# [ABOUT THIS TASK]
Report each line from the listing that the string "Mezard" appears in.

══════════════════════════════

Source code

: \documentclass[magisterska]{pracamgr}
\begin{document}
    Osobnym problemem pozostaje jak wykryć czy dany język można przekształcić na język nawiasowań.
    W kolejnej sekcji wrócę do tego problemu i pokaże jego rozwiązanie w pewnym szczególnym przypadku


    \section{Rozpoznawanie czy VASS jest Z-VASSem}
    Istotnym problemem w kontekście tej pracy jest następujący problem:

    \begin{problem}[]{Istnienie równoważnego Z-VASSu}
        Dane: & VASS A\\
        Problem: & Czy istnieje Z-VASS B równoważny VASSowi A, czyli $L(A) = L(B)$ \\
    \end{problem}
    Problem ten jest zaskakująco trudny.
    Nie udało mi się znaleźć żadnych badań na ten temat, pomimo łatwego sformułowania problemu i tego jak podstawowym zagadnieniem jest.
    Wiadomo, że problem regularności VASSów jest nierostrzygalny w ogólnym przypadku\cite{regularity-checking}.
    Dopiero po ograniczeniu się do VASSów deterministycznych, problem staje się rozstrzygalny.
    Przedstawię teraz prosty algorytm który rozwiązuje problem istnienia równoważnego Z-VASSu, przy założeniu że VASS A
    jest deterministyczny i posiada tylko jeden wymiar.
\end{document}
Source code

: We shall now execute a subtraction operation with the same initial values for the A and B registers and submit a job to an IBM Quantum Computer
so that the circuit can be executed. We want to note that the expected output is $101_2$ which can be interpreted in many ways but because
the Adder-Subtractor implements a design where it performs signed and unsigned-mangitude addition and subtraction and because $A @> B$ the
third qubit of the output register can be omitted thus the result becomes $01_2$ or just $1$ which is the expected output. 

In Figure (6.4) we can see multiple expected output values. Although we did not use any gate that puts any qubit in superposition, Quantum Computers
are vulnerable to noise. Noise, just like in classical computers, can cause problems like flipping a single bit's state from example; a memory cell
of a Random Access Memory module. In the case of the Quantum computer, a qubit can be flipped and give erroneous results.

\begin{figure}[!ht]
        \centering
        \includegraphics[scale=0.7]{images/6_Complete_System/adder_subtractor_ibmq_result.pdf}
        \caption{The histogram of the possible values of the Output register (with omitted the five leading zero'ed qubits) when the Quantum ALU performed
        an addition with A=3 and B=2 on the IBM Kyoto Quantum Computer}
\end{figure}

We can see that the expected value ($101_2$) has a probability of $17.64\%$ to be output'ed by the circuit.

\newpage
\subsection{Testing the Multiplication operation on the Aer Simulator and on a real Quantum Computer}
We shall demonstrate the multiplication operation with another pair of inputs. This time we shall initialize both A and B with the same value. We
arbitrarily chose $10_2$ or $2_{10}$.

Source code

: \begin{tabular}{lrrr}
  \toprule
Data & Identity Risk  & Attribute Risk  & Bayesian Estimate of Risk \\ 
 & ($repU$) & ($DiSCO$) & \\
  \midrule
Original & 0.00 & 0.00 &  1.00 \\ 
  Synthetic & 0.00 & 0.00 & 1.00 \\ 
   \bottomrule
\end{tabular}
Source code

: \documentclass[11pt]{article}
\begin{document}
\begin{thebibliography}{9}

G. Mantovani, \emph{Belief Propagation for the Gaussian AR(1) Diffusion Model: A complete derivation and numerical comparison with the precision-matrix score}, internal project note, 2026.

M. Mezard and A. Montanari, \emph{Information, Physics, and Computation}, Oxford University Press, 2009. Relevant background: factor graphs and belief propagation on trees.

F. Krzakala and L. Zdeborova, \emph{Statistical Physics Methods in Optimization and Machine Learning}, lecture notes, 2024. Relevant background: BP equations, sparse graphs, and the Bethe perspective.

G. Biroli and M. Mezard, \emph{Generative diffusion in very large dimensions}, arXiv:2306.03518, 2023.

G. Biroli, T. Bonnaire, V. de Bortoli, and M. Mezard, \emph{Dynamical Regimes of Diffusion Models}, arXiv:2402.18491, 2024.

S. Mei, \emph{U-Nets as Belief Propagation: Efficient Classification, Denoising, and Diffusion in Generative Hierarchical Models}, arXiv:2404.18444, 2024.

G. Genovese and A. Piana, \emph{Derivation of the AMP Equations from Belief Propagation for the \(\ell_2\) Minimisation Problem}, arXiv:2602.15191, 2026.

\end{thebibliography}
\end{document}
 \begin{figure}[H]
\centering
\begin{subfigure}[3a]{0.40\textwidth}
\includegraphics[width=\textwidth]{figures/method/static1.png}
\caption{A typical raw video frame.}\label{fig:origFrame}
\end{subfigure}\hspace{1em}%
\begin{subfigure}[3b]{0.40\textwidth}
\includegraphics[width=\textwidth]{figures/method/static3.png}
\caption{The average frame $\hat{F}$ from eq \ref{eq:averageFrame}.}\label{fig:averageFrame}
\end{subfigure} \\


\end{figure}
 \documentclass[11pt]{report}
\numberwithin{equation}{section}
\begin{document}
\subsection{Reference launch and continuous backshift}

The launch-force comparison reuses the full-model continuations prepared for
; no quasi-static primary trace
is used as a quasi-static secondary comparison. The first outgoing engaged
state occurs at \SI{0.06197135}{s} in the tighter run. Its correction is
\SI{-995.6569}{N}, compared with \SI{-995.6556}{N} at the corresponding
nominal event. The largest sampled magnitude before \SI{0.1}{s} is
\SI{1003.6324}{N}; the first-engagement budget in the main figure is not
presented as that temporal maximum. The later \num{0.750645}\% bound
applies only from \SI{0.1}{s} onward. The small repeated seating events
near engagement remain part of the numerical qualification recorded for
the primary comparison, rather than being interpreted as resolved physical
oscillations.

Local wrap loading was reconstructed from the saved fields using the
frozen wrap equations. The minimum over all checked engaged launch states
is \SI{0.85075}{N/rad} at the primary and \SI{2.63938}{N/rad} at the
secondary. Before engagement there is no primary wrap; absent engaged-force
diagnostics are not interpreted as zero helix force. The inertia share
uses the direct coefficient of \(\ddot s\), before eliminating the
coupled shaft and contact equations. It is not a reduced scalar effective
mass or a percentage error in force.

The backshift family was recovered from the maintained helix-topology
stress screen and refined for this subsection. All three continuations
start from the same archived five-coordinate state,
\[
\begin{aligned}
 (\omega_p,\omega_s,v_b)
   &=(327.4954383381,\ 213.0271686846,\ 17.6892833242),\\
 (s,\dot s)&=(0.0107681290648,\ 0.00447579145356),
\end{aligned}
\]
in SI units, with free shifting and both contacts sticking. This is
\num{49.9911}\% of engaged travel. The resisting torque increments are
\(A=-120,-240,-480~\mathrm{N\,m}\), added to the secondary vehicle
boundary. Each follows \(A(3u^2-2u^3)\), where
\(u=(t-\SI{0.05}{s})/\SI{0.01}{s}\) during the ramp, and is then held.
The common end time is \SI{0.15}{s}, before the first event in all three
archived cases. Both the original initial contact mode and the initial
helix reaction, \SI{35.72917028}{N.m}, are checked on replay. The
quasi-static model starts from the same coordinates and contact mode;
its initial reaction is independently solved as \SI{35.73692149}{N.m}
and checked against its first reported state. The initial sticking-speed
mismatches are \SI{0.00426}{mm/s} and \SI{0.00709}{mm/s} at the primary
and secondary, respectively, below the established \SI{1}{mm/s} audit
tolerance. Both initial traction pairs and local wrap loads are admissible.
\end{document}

══════════════════════════════

# [RESULT FOR THIS TASK]
M. Mezard and A. Montanari, \emph{Information, Physics, and Computation}, Oxford University Press, 2009. Relevant background: factor graphs and belief propagation on trees.
G. Biroli and M. Mezard, \emph{Generative diffusion in very large dimensions}, arXiv:2306.03518, 2023.
G. Biroli, T. Bonnaire, V. de Bortoli, and M. Mezard, \emph{Dynamical Regimes of Diffusion Models}, arXiv:2402.18491, 2024.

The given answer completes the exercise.